Korean – Hard Language, Easy Alphabet

According to the Foreign Service Institute, Korean is rated as a Category IV language. This means it would take roughly 88 weeks, or 2,200 class hours, for a native English speaker to become proficient in the language. Compared to to Category I language like Spanish or Italian, both of which take 24 weeks to become proficient in, this can seem like a massive hurdle to overcome. And it’s true – unlike Spanish or Italian, Korean is a vastly different language from our English. Even the basic sentence structure is different; verbs come at the end of a sentence, and the subject and object of a sentence can be placed wherever, so long as they come before the verb.

One of the graces of the Korean language, however, is their alphabet, which is known as hangeul. It may look rather different compared to the English alphabet, and thus maybe a bit intimidating, but it’s actually remarkably easy. This is all thanks to one king.

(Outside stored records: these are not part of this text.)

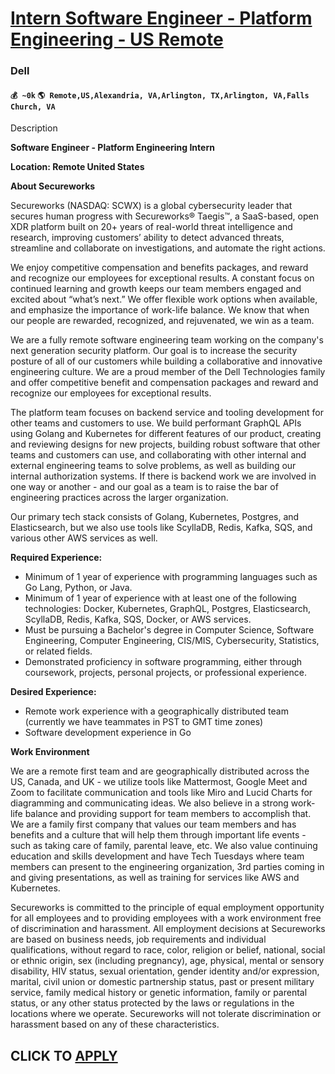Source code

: # [Intern Software Engineer - Platform Engineering - US Remote](https://www.remotewlb.com/apply/intern-software-engineer-platform-engineering-us-remote)  
### Dell  
#### `💰 ~0k` `🌎 Remote,US,Alexandria, VA,Arlington, TX,Arlington, VA,Falls Church, VA`  

Description

**Software Engineer - Platform Engineering Intern**

 **Location: Remote United States**

 **About Secureworks**

Secureworks (NASDAQ: SCWX) is a global cybersecurity leader that secures human progress with Secureworks® Taegis™, a SaaS-based, open XDR platform built on 20+ years of real-world threat intelligence and research, improving customers’ ability to detect advanced threats, streamline and collaborate on investigations, and automate the right actions.

We enjoy competitive compensation and benefits packages, and reward and recognize our employees for exceptional results. A constant focus on continued learning and growth keeps our team members engaged and excited about “what’s next.” We offer flexible work options when available, and emphasize the importance of work-life balance. We know that when our people are rewarded, recognized, and rejuvenated, we win as a team.

We are a fully remote software engineering team working on the company's next generation security platform. Our goal is to increase the security posture of all of our customers while building a collaborative and innovative engineering culture. We are a proud member of the Dell Technologies family and offer competitive benefit and compensation packages and reward and recognize our employees for exceptional results.

The platform team focuses on backend service and tooling development for other teams and customers to use. We build performant GraphQL APIs using Golang and Kubernetes for different features of our product, creating and reviewing designs for new projects, building robust software that other teams and customers can use, and collaborating with other internal and external engineering teams to solve problems, as well as building our internal authorization systems. If there is backend work we are involved in one way or another - and our goal as a team is to raise the bar of engineering practices across the larger organization.

Our primary tech stack consists of Golang, Kubernetes, Postgres, and Elasticsearch, but we also use tools like ScyllaDB, Redis, Kafka, SQS, and various other AWS services as well.

**Required Experience:**

  * Minimum of 1 year of experience with programming languages such as Go Lang, Python, or Java.
  * Minimum of 1 year of experience with at least one of the following technologies: Docker, Kubernetes, GraphQL, Postgres, Elasticsearch, ScyllaDB, Redis, Kafka, SQS, Docker, or AWS services.
  * Must be pursuing a Bachelor's degree in Computer Science, Software Engineering, Computer Engineering, CIS/MIS, Cybersecurity, Statistics, or related fields.
  * Demonstrated proficiency in software programming, either through coursework, projects, personal projects, or professional experience.

 **Desired Experience:**

  * Remote work experience with a geographically distributed team (currently we have teammates in PST to GMT time zones)
  * Software development experience in Go

 **Work Environment**

We are a remote first team and are geographically distributed across the US, Canada, and UK - we utilize tools like Mattermost, Google Meet and Zoom to facilitate communication and tools like Miro and Lucid Charts for diagramming and communicating ideas. We also believe in a strong work-life balance and providing support for team members to accomplish that. We are a family first company that values our team members and has benefits and a culture that will help them through important life events - such as taking care of family, parental leave, etc. We also value continuing education and skills development and have Tech Tuesdays where team members can present to the engineering organization, 3rd parties coming in and giving presentations, as well as training for services like AWS and Kubernetes.

Secureworks is committed to the principle of equal employment opportunity for all employees and to providing employees with a work environment free of discrimination and harassment. All employment decisions at Secureworks are based on business needs, job requirements and individual qualifications, without regard to race, color, religion or belief, national, social or ethnic origin, sex (including pregnancy), age, physical, mental or sensory disability, HIV status, sexual orientation, gender identity and/or expression, marital, civil union or domestic partnership status, past or present military service, family medical history or genetic information, family or parental status, or any other status protected by the laws or regulations in the locations where we operate. Secureworks will not tolerate discrimination or harassment based on any of these characteristics.

  
## CLICK TO [APPLY](https://www.remotewlb.com/apply/intern-software-engineer-platform-engineering-us-remote)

King Sejong (or, as shown in the picture, King 세정) was the fourth king of the Joseon dynasty. He cared a lot for his people, and noticed that the commoners struggled with illiteracy. At the time, the Korean language was represented by Chinese characters, which were not easy to learn unless you were well-off and could afford tutors and the time to study. This lead to a lot of issues for commoners, so much so that getting into legal trouble was common, as the commoners couldn’t even read signs that declared rules or laws for them to follow. Determined to fix the illiteracy issue plaguing his people, King Sejong set out to develop an alphabet that anyone could learn with ease.

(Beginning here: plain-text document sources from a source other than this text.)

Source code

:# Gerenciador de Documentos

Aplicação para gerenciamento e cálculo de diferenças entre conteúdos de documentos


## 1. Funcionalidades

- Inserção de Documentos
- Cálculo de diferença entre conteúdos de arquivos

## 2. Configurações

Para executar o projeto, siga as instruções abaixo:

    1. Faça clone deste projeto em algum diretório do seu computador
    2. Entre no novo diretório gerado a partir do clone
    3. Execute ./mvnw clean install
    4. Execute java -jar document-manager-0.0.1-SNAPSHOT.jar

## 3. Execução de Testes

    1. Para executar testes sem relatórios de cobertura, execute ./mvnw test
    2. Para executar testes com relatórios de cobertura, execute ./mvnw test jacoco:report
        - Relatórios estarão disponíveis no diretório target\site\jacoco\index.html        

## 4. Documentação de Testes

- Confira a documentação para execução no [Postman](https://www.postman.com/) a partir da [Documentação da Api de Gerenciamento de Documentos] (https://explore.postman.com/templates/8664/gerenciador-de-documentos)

The consonants of the alphabet are based on the movements of the mouth, tongue, and throat. For instance, the consonant , which sounds like the English N, is designed to resemble the position one’s tongue makes when making the sound of the letter. The tongue presses against the front of the roof of the mouth, behind the teeth.

The vowels, on the other hand, are made to resemble the universe, man, and the ground man walks upon. The vowel ㅣ, which makes a sound similar to ‘ee’, is one of the building blocks of other vowels. It stands upright like humans do.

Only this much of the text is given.